Combinatorial game theory is concerned with two-person perfect-information games, especially those classes of positions for which winning strategies can be stated explicitly, or at least proved to exist. The powerful mathematical methods (often requiring only paper and pencil, no computers) are most successful when applied to games whose positions often decompose into "sums". The many examples of such games include

Nim (popular in Europe in the 1870s, then usually played with coins) Dots and Boxes (a pencil and paper game popular among school children) Hackenbush (best played with colored chalk and erasures) Domineering (played with dominoes on a checkerboard) Konane (popular in ancient Hawaii) Amazons (invented less than fifteen years ago, but which has attracted a substantial following on the Internet) Go (a popular Asian board game dating back several thousand years, and which supports nearly 2,000 active professionals today)

In all of these games, a mathematically defined "temperature" provides a numerical measure of the value of the next move. The extension of this notion to loopy positions, such as kos in Go, appeared in "Games of No Chance" in 1996. A subsequent extension, called "Environmental Go", includes a stack of coupons in addition to the Go board. This has led to fruitful collaborations between game theoreticians and professional 9-dan Go players. For the past three years, we have been developing methods and techniques which allow us to get rigorous analyses of the last 50 to 100 moves of some professional games, and we not infrequently discover fatal mistakes.

The book "Mathematical Go" [1994] included a wide range of hard Go endgame problems, most of which had temperature 1. Solutions often entailed special infinitesimals and other abstract mathematical concepts, including "canonical values" not understood by traditional Go players. "Quantitative Go", on the other hand, eshews these more abstract mathematical game values in favor of more emphasis on means and temperatures, whose values are rational numbers that satisfy systems of linear constraints somewhat similar to those encountered in other linear programming problems.

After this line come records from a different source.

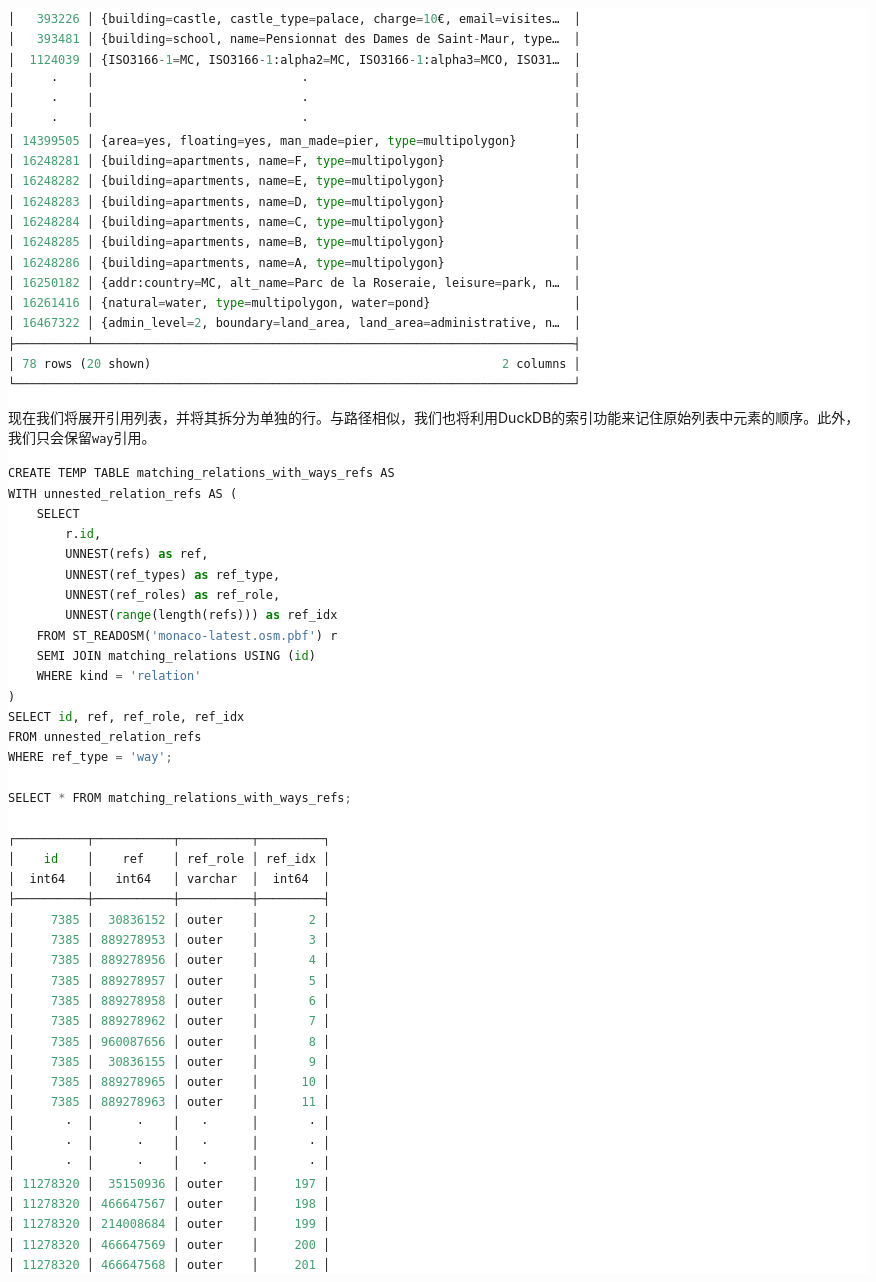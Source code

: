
 ```py
│   393226 │ {building=castle, castle_type=palace, charge=10€, email=visites…  │
│   393481 │ {building=school, name=Pensionnat des Dames de Saint-Maur, type…  │
│  1124039 │ {ISO3166-1=MC, ISO3166-1:alpha2=MC, ISO3166-1:alpha3=MCO, ISO31…  │
│     ·    │                             ·                                     │
│     ·    │                             ·                                     │
│     ·    │                             ·                                     │
│ 14399505 │ {area=yes, floating=yes, man_made=pier, type=multipolygon}        │
│ 16248281 │ {building=apartments, name=F, type=multipolygon}                  │
│ 16248282 │ {building=apartments, name=E, type=multipolygon}                  │
│ 16248283 │ {building=apartments, name=D, type=multipolygon}                  │
│ 16248284 │ {building=apartments, name=C, type=multipolygon}                  │
│ 16248285 │ {building=apartments, name=B, type=multipolygon}                  │
│ 16248286 │ {building=apartments, name=A, type=multipolygon}                  │
│ 16250182 │ {addr:country=MC, alt_name=Parc de la Roseraie, leisure=park, n…  │
│ 16261416 │ {natural=water, type=multipolygon, water=pond}                    │
│ 16467322 │ {admin_level=2, boundary=land_area, land_area=administrative, n…  │
├──────────┴───────────────────────────────────────────────────────────────────┤
│ 78 rows (20 shown)                                                 2 columns │
└──────────────────────────────────────────────────────────────────────────────┘
```

现在我们将展开引用列表，并将其拆分为单独的行。与路径相似，我们也将利用DuckDB的索引功能来记住原始列表中元素的顺序。此外，我们只会保留`way`引用。

```py
CREATE TEMP TABLE matching_relations_with_ways_refs AS
WITH unnested_relation_refs AS (
    SELECT
        r.id,
        UNNEST(refs) as ref,
        UNNEST(ref_types) as ref_type,
        UNNEST(ref_roles) as ref_role,
        UNNEST(range(length(refs))) as ref_idx
    FROM ST_READOSM('monaco-latest.osm.pbf') r
    SEMI JOIN matching_relations USING (id)
    WHERE kind = 'relation'
)
SELECT id, ref, ref_role, ref_idx
FROM unnested_relation_refs
WHERE ref_type = 'way';

SELECT * FROM matching_relations_with_ways_refs;

┌──────────┬───────────┬──────────┬─────────┐
│    id    │    ref    │ ref_role │ ref_idx │
│  int64   │   int64   │ varchar  │  int64  │
├──────────┼───────────┼──────────┼─────────┤
│     7385 │  30836152 │ outer    │       2 │
│     7385 │ 889278953 │ outer    │       3 │
│     7385 │ 889278956 │ outer    │       4 │
│     7385 │ 889278957 │ outer    │       5 │
│     7385 │ 889278958 │ outer    │       6 │
│     7385 │ 889278962 │ outer    │       7 │
│     7385 │ 960087656 │ outer    │       8 │
│     7385 │  30836155 │ outer    │       9 │
│     7385 │ 889278965 │ outer    │      10 │
│     7385 │ 889278963 │ outer    │      11 │
│       ·  │      ·    │   ·      │       · │
│       ·  │      ·    │   ·      │       · │
│       ·  │      ·    │   ·      │       · │
│ 11278320 │  35150936 │ outer    │     197 │
│ 11278320 │ 466647567 │ outer    │     198 │
│ 11278320 │ 214008684 │ outer    │     199 │
│ 11278320 │ 466647569 │ outer    │     200 │
│ 11278320 │ 466647568 │ outer    │     201 │
```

We will present a broad introductory overview of this subject, including a summary of current status of each of the following subproblems:

1. Orthodox Accounting. A precise methodology for keeping track of the small (usually inconsequential) differences between optimum play when a thick stack of coupons is present and when it is not. How the costs or benefits of "unorthodox moves" can be quantified and bounded in terms of a short list of quantities, usually all v. small.
2. Canonical Refinements. Why the complexity of canonical values is often irrelevant, and means and temperatures are sufficient.
3. Top-Down Thermography, including a preliminary program called "Winsolve", which does calculations on human-entered moves.
4. Bottom-Up Thermography, including a preliminary program called "Bruteforce", which resolves even very complicated loopy positions, but not very quickly.
5. Federations of Regions, which may be interdependent.
6. Dogmatic Komasters. A recent innovation which locally quantifies means of troublesome but common hyperactive kos
7. Superkos. Very rare but theoretically fascinating positions in which the game graph contains loops of length >=4 without subloops of length 2, and in which Chinese, Japanese, and western rules differ substantially.
8. Applications to Computer Go.

Several of these problems are related to tree-searching, hashing, and data-structuring issues studied in many artificial intelligence applications, and in some other games which involve bidding strategies.